The following are the highlights of Part ‘A’ of the Union Budget for 2001-2002:

  • Fiscal deficit contained at 5.1 per cent of the GDP in 2000-01; combined fiscal deficit of centre and state at 10 per cent.

  • Centre targets mopping up Rs 12,000 crore through PSU disinvestment during 2001-02; privatisation to be accelerated.

  • Budgetary support for central, state and union territories goes up by 16 per cent to Rs 13,862 crore.

  • Total expenditure in the Budget estimated at Rs 375,223 crore in 2001-02.

  • Gross budgetary support for Central Plan enhanced to Rs 59,456 crore from Rs 48,269 crore in the current fiscal year.

  • Postal rates to be revised to contain deficit.

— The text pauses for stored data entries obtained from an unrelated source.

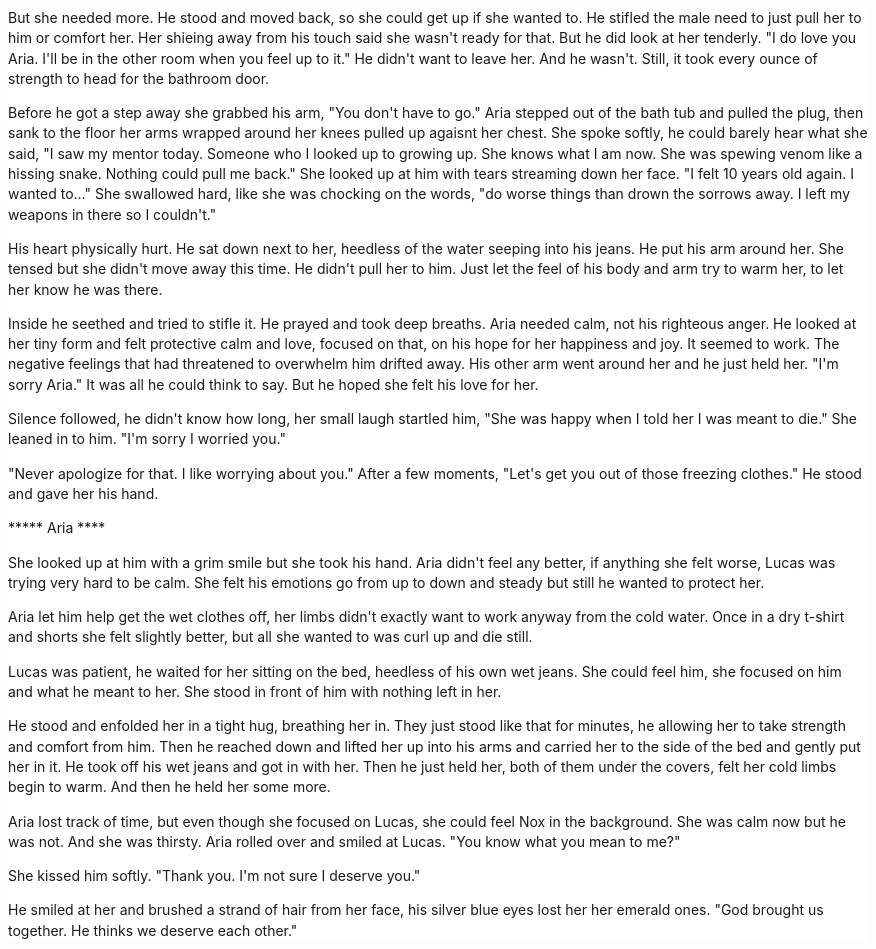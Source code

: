 But she needed more. He stood and moved back, so she could get up if she wanted to. He stifled the male need to just pull her to him or comfort her. Her shieing away from his touch said she wasn't ready for that. But he did look at her tenderly. "I do love you Aria. I'll be in the other room when you feel up to it." He didn't want to leave her. And he wasn't. Still, it took every ounce of strength to head for the bathroom door.

Before he got a step away she grabbed his arm, "You don't have to go."  Aria stepped out of the bath tub and pulled the plug, then sank to the floor her arms wrapped around her knees pulled up agaisnt her chest.  She spoke softly, he could barely hear what she said, "I saw my mentor today.  Someone who I looked up to growing up.  She knows what I am now.  She was spewing venom like a hissing snake.  Nothing could pull me back."  She looked up at him with tears streaming down her face.  "I felt 10 years old again.  I wanted to..."  She swallowed hard, like she was chocking on the words, "do worse things than drown the sorrows away.  I left my weapons in there so I couldn't."

His heart physically hurt. He sat down next to her, heedless of the water seeping into his jeans. He put his arm around her. She tensed but she didn't move away this time. He didn't pull her to him. Just let the feel of his body and arm try to warm her, to let her know he was there.

Inside he seethed and tried to stifle it. He prayed and took deep breaths. Aria needed calm, not his righteous anger. He looked at her tiny form and felt protective calm and love, focused on that, on his hope for her happiness and joy. It seemed to work. The negative feelings that had threatened to overwhelm him drifted away. His other arm went around her and he just held her. "I'm sorry Aria." It was all he could think to say. But he hoped she felt his love for her.

Silence followed, he didn't know how long, her small laugh startled him, "She was happy when I told her I was meant to die."  She leaned in to him.  "I'm sorry I worried you."

"Never apologize for that. I like worrying about you." After a few moments, "Let's get you out of those freezing clothes." He stood and gave her his hand. 

***** Aria ****

She looked up at him with a grim smile but she took his hand.  Aria didn't feel any better, if anything she felt worse, Lucas was trying very hard to be calm.  She felt his emotions go from up to down and steady but still he wanted to protect her.

Aria let him help get the wet clothes off, her limbs didn't exactly want to work anyway from the cold water. Once in a dry t-shirt and shorts she felt slightly better, but all she wanted to was curl up and die still.  

Lucas was patient, he waited for her sitting on the bed, heedless of his own wet jeans.  She could feel him, she focused on him and what he meant to her.  She stood in front of him with nothing left in her.

He stood and enfolded her in a tight hug, breathing her in. They just stood like that for minutes, he allowing her to take strength and comfort from him. Then he reached down and lifted her up into his arms and carried her to the side of the bed and gently put her in it. He took off his wet jeans and got in with her. Then he just held her, both of them under the covers, felt her cold limbs begin to warm. And then he held her some more.

Aria lost track of time, but even though she focused on Lucas, she could feel Nox in the background.  She was calm now but he was not.  And she was thirsty.  Aria rolled over and smiled at Lucas.  "You know what you mean to me?"

She kissed him softly.  "Thank you.  I'm not sure I deserve you."

He smiled at her and brushed a strand of hair from her face, his silver blue eyes lost her her emerald ones. "God brought us together. He thinks we deserve each other."
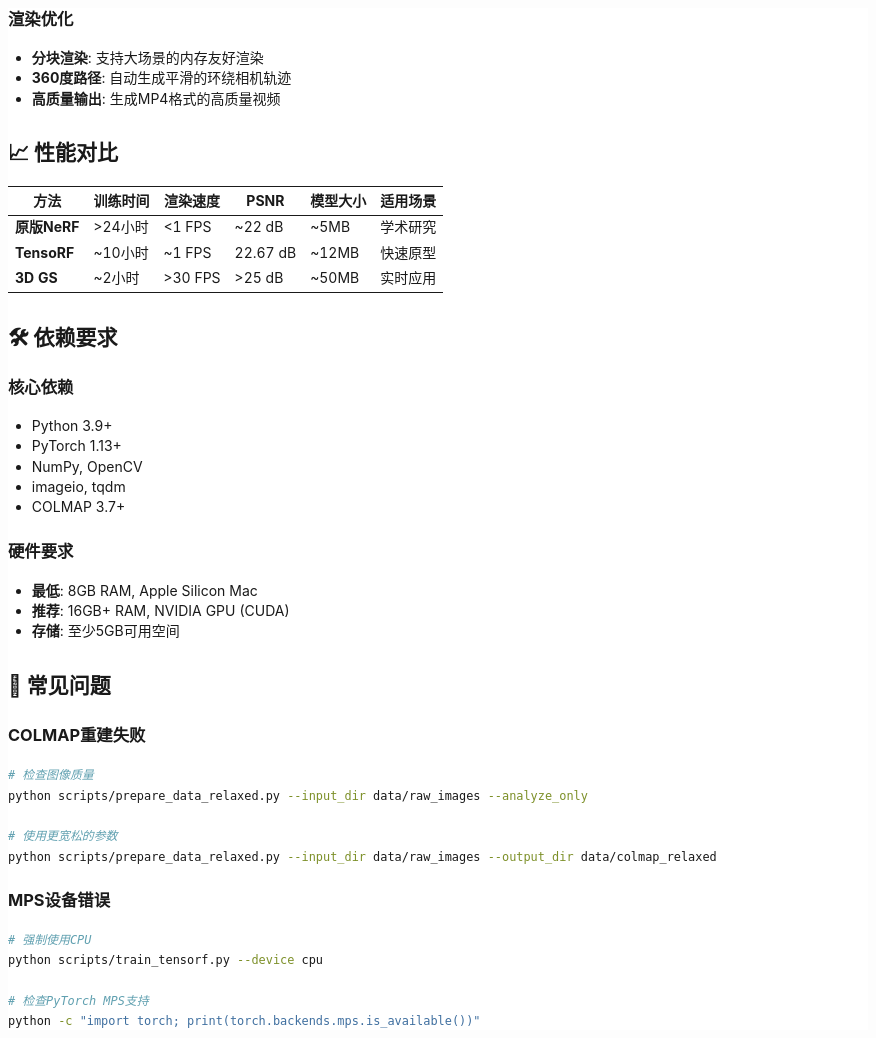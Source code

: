 ### 渲染优化
- **分块渲染**: 支持大场景的内存友好渲染
- **360度路径**: 自动生成平滑的环绕相机轨迹
- **高质量输出**: 生成MP4格式的高质量视频

## 📈 性能对比

| 方法 | 训练时间 | 渲染速度 | PSNR | 模型大小 | 适用场景 |
|------|----------|----------|------|----------|----------|
| **原版NeRF** | >24小时 | <1 FPS | ~22 dB | ~5MB | 学术研究 |
| **TensoRF** | ~10小时 | ~1 FPS | 22.67 dB | ~12MB | 快速原型 |
| **3D GS** | ~2小时 | >30 FPS | >25 dB | ~50MB | 实时应用 |

## 🛠️ 依赖要求

### 核心依赖
- Python 3.9+
- PyTorch 1.13+
- NumPy, OpenCV
- imageio, tqdm
- COLMAP 3.7+

### 硬件要求
- **最低**: 8GB RAM, Apple Silicon Mac
- **推荐**: 16GB+ RAM, NVIDIA GPU (CUDA)
- **存储**: 至少5GB可用空间

## 🐛 常见问题

### COLMAP重建失败
```bash
# 检查图像质量
python scripts/prepare_data_relaxed.py --input_dir data/raw_images --analyze_only

# 使用更宽松的参数
python scripts/prepare_data_relaxed.py --input_dir data/raw_images --output_dir data/colmap_relaxed
```

### MPS设备错误
```bash
# 强制使用CPU
python scripts/train_tensorf.py --device cpu

# 检查PyTorch MPS支持
python -c "import torch; print(torch.backends.mps.is_available())"
```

  • Facility of LTC to Central Government employees to be suspended for two years.

  • Administered interest rates to be reduced by 1 to 1.5 per cent points as of March 1, 2001.

  • Interest rates on loans portion of Central assistance to state Plans being reduced by 50 basis points.

  • Nabard to cut lending rates from 11.5 to 10.5 per cent.

  • The 40 per cent limit of investment in a company under the portfolio investment route by FIIs being increased to 49 

  • Companies issuing ADRs and GDRs to be allowed to make foreign investments up to 100 per cent of these proceeds; up from current ceiling of 50 per cent.

  • Indian companies may now invest abroad up to 50 million dollars annually through the automatic route.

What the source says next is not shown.